I settle deeper into the chair and watch Tro. It’s the first time I think I’ve ever seen him totally sober out there, focusing on just the music. He always sounds incredible, but tonight, he’s on fire. His vocals are clear and perfect, even when he’s screaming out the lyrics.
I don’t realize he knows I’m still here until he takes a few steps my direction and looks directly at me. “What did you guys think of Lucky tonight? That girl’s something, huh?”
An appreciative roar goes up from the audience.
He comes closer and beacons me with a crook of his finger. “Come on out here, Lucky.”
My eyes go wide and my feet are suddenly lead. I shake my head.
“How’d you like a Lucky exclusive?” he asks the crowd. “Something no one’s ever heard before?”
The audience sends the roof off the stadium.
I feel like a rabbit, trapped in the headlights of an oncoming Lamborghini. It’s coming so fast that no matter what I do, it’s going to flatten me.
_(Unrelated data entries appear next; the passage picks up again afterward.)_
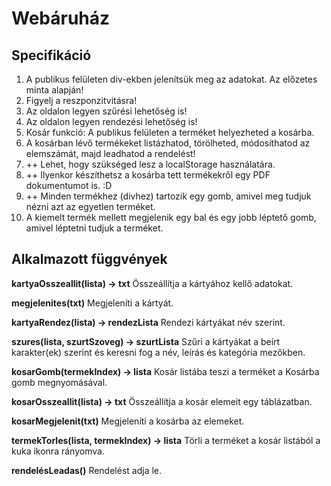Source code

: # Webáruház

## Specifikáció
1. A publikus felületen div-ekben jelenítsük meg az adatokat. Az előzetes minta alapján! 
2. Figyelj a reszponzitvitásra!
3. Az oldalon legyen szűrési lehetőség is!
4. Az oldalon legyen rendezési lehetőség is!
5. Kosár funkció:  A publikus felületen a terméket helyezheted a kosárba. 
6. A kosárban lévő termékeket listázhatod, törölheted, módosíthatod az elemszámát, majd leadhatod a rendelést!
7. ++ Lehet, hogy szükséged lesz a localStorage használatára. 
8. ++ Ilyenkor készíthetsz a kosárba tett termékekről egy PDF dokumentumot is.  :D
9. ++ Minden termékhez (divhez) tartozik egy gomb, amivel meg tudjuk nézni azt az egyetlen terméket.
10. A kiemelt termék mellett megjelenik egy bal és egy jobb léptető gomb, amivel léptetni tudjuk a terméket.

## Alkalmazott függvények

**kartyaOsszeallit(lista) -> txt**
Összeállítja a kártyához kellő adatokat.

**megjelenites(txt)**
Megjeleníti a kártyát.

**kartyaRendez(lista) -> rendezLista**
Rendezi kártyákat név szerint.

**szures(lista, szurtSzoveg) -> szurtLista**
Szűri a kártyákat a beírt karakter(ek) szerint és keresni fog a név, leírás és kategória mezőkben.

**kosarGomb(termekIndex) -> lista**
Kosár listába teszi a terméket a Kosárba gomb megnyomásával.

**kosarOsszeallit(lista) -> txt**
Összeállítja a kosár elemeit egy táblázatban.

**kosarMegjelenit(txt)**
Megjeleníti a kosárba az elemeket.

**termekTorles(lista, termekIndex) -> lista**
Törli a terméket a kosár listából a kuka ikonra rányomva.

**rendelésLeadas()**
Rendelést adja le.
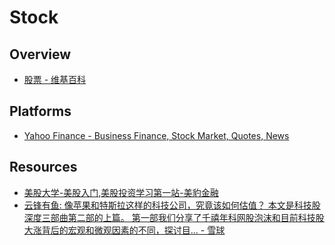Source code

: # Stock

## Overview

- [股票 - 维基百科](https://zh.wikipedia.org/wiki/%E8%82%A1%E7%A5%A8)

## Platforms

- [Yahoo Finance - Business Finance, Stock Market, Quotes, News](https://finance.yahoo.com/)

## Resources

- [美股大学-美股入门,美股投资学习第一站-美豹金融](https://www.usmeibao.com/knowledge.html)
- [云锋有鱼: 像苹果和特斯拉这样的科技公司，究竟该如何估值？ 本文是科技股深度三部曲第二部的上篇。 第一部我们分享了千禧年科网股泡沫和目前科技股大涨背后的宏观和微观因素的不同，探讨目... - 雪球](https://xueqiu.com/4138967575/87706328)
I glance at Grim and he strums his bass and gives me an annoyed look. Apparently he’s about as onboard with this detour as he was with “Happy Birthday” a few weeks ago.
“Go, Lo,” Lilah says from beside me and gives me a gentle shove.
I turn to look at her with pleading eyes. When I turn back to the stage, I find Tro right in front of me. He takes my hand and gently draws me to center stage. One of the roadies brings over a stool and sets it up in front of Tro’s mic and Tro helps me onto it.
And all I can think the entire time is, this is a huge mistake. He wants us to do a song we’ve never rehearsed. It’s basically a rock ballad—nothing like anything else in either of our set lists. The audience, who came here to hear Roadkill’s heavy rhythms and Tro’s angry lyrics, is going to totally turn on him.
On us.
But then he starts fingering out the notes on his guitar—his song, the one he wrote for me, and a desperate tickle starts deep in my chest. I don’t know what it means or exactly what I’m desperate for, but the sensation grows stronger with every note until I’m overwhelmed with need so intense that I feel like my heart is about to cave in.
Tro must have given Grim and Jamie a heads up, and the music, because they slide right in seamlessly. And when they come around to the beginning, I open my mouth and sing his words.
“I walk from what I’ve left behind
as if it has no hold.
As if the chains aren’t forged from steel
and welded to my soul.”
Out in the dark of the arena, one by one, lighters begin to glow in the air. By the end of the first verse, as far as I can see, arms are waving overhead to the slow beat. And when I glance at Tro, he’s watching me with a quiet intensity that sets off sparklers in my chest.
All of a sudden I can’t take my eyes off him. They trace the lines of his face as I sing, and when a light I’ve never seen there before begins to shine out of his eyes, like a reflection of the thousands of lighters out in the audience, it warms me to my core.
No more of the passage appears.